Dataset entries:
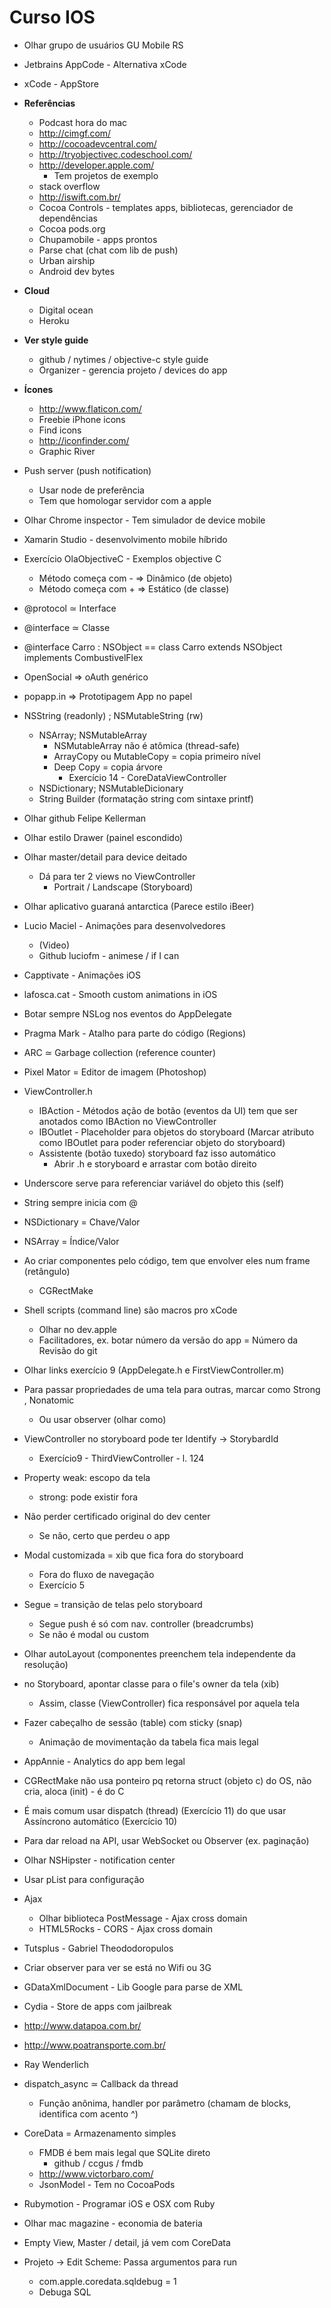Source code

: # Curso IOS

- Olhar grupo de usuários GU Mobile RS


- Jetbrains AppCode - Alternativa xCode
- xCode - AppStore


- **Referências**
  - Podcast hora do mac
  - http://cimgf.com/
  - http://cocoadevcentral.com/
  - http://tryobjectivec.codeschool.com/
  - http://developer.apple.com/
    - Tem projetos de exemplo
  - stack overflow
  - http://iswift.com.br/
  - Cocoa Controls - templates apps, bibliotecas, gerenciador de dependências
  - Cocoa pods.org
  - Chupamobile - apps prontos
  - Parse chat (chat com lib de push)
  - Urban airship
  - Android dev bytes


- **Cloud**
  - Digital ocean
  - Heroku


- **Ver style guide**
  - github / nytimes / objective-c style guide
  - Organizer - gerencia projeto / devices do app


- **Ícones**
  - http://www.flaticon.com/
  - Freebie iPhone icons
  - Find icons
  - http://iconfinder.com/
  - Graphic River


- Push server (push notification)
  - Usar node de preferência
  - Tem que homologar servidor com a apple
- Olhar Chrome inspector - Tem simulador de device mobile
- Xamarin Studio - desenvolvimento mobile híbrido
- Exercício OlaObjectiveC - Exemplos objective C
  - Método começa com - => Dinâmico (de objeto)
  - Método começa com + => Estático (de classe)
- @protocol ≃ Interface
- @interface ≃ Classe
- @interface Carro : NSObject <CombustivelFlex>
  == class Carro extends NSObject implements CombustivelFlex
- OpenSocial => oAuth genérico
- popapp.in => Prototipagem App no papel
- NSString (readonly) ; NSMutableString (rw)
  - NSArray; NSMutableArray
    - NSMutableArray não é atômica (thread-safe)
    - ArrayCopy ou MutableCopy = copia primeiro nível
    - Deep Copy = copia árvore
      - Exercício 14 - CoreDataViewController
  - NSDictionary; NSMutableDicionary
  - String Builder (formatação string com sintaxe printf)
- Olhar github Felipe Kellerman
- Olhar estilo Drawer (painel escondido)
- Olhar master/detail para device deitado
  - Dá para ter 2 views no ViewController
    - Portrait / Landscape (Storyboard)
- Olhar aplicativo guaraná antarctica (Parece estilo iBeer)
- Lucio Maciel - Animações para desenvolvedores
  - (Video)
  - Github luciofm - animese / if I can
- Capptivate - Animações iOS
- lafosca.cat - Smooth custom animations in iOS
- Botar sempre NSLog nos eventos do AppDelegate
- Pragma Mark - Atalho para parte do código (Regions)
- ARC ≃ Garbage collection (reference counter)
- Pixel Mator = Editor de imagem (Photoshop)
- ViewController.h
  - IBAction - Métodos ação de botão (eventos da UI) tem que ser anotados como IBAction no ViewController
  - IBOutlet - Placeholder para objetos do storyboard (Marcar atributo como IBOutlet para poder referenciar objeto do storyboard)
  - Assistente (botão tuxedo) storyboard faz isso automático
    - Abrir .h e storyboard e arrastar com botão direito
- Underscore serve para referenciar variável do objeto this (self)
- String sempre inicia com @
- NSDictionary = Chave/Valor
- NSArray = Índice/Valor
- Ao criar componentes pelo código, tem que envolver eles num frame (retângulo)
  - CGRectMake
- Shell scripts (command line) são macros pro xCode
  - Olhar no dev.apple
  - Facilitadores, ex. botar número da versão do app = Número da Revisão do git
- Olhar links exercício 9 (AppDelegate.h e FirstViewController.m)
- Para passar propriedades de uma tela para outras, marcar como Strong , Nonatomic
  - Ou usar observer (olhar como)
- ViewController no storyboard pode ter Identify -> StorybardId
  - Exercício9 - ThirdViewController - l. 124
- Property weak: escopo da tela
  - strong: pode existir fora
- Não perder certificado original do dev center
  - Se não, certo que perdeu o app
- Modal customizada = xib que fica fora do storyboard
  - Fora do fluxo de navegação
  - Exercício 5
- Segue = transição de telas pelo storyboard
  - Segue push é só com nav. controller (breadcrumbs)
  - Se não é modal ou custom
- Olhar autoLayout (componentes preenchem tela independente da resolução)
- no Storyboard, apontar classe para o file's owner da tela (xib)
  - Assim, classe (ViewController) fica responsável por aquela tela
- Fazer cabeçalho de sessão (table) com sticky (snap)
  - Animação de movimentação da tabela fica mais legal
- AppAnnie - Analytics do app bem legal
- CGRectMake não usa ponteiro pq retorna struct (objeto c) do OS, não cria, aloca (init) - é do C
- É mais comum usar dispatch (thread) (Exercício 11) do que usar Assíncrono automático (Exercício 10)
- Para dar reload na API, usar WebSocket ou Observer (ex. paginação)
- Olhar NSHipster - notification center
- Usar pList para configuração
- Ajax
  - Olhar biblioteca PostMessage - Ajax cross domain
  - HTML5Rocks - CORS - Ajax cross domain
- Tutsplus - Gabriel Theododoropulos
- Criar observer para ver se está no Wifi ou 3G
- GDataXmlDocument - Lib Google para parse de XML
- Cydia - Store de apps com jailbreak
- http://www.datapoa.com.br/
- http://www.poatransporte.com.br/
- Ray Wenderlich
- dispatch_async ≃ Callback da thread
  - Função anônima, handler por parâmetro (chamam de blocks, identifica com acento ^)
- CoreData = Armazenamento simples
  - FMDB é bem mais legal que SQLite direto
    - github / ccgus / fmdb
  - http://www.victorbaro.com/
  - JsonModel - Tem no CocoaPods
- Rubymotion - Programar iOS e OSX com Ruby
- Olhar mac magazine - economia de bateria
- Empty View, Master / detail, já vem com CoreData
- Projeto -> Edit Scheme: Passa argumentos para run
  - com.apple.coredata.sqldebug = 1
  - Debuga SQL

What is expected: Every line from the line containing "- Freebie iPhone icons" through the line containing "- ArrayCopy ou" in the records above must be retyped exactly. Leave out the rest.

Written reply:
  - Freebie iPhone icons
  - Find icons
  - http://iconfinder.com/
  - Graphic River


- Push server (push notification)
  - Usar node de preferência
  - Tem que homologar servidor com a apple
- Olhar Chrome inspector - Tem simulador de device mobile
- Xamarin Studio - desenvolvimento mobile híbrido
- Exercício OlaObjectiveC - Exemplos objective C
  - Método começa com - => Dinâmico (de objeto)
  - Método começa com + => Estático (de classe)
- @protocol ≃ Interface
- @interface ≃ Classe
- @interface Carro : NSObject <CombustivelFlex>
  == class Carro extends NSObject implements CombustivelFlex
- OpenSocial => oAuth genérico
- popapp.in => Prototipagem App no papel
- NSString (readonly) ; NSMutableString (rw)
  - NSArray; NSMutableArray
    - NSMutableArray não é atômica (thread-safe)
    - ArrayCopy ou MutableCopy = copia primeiro nível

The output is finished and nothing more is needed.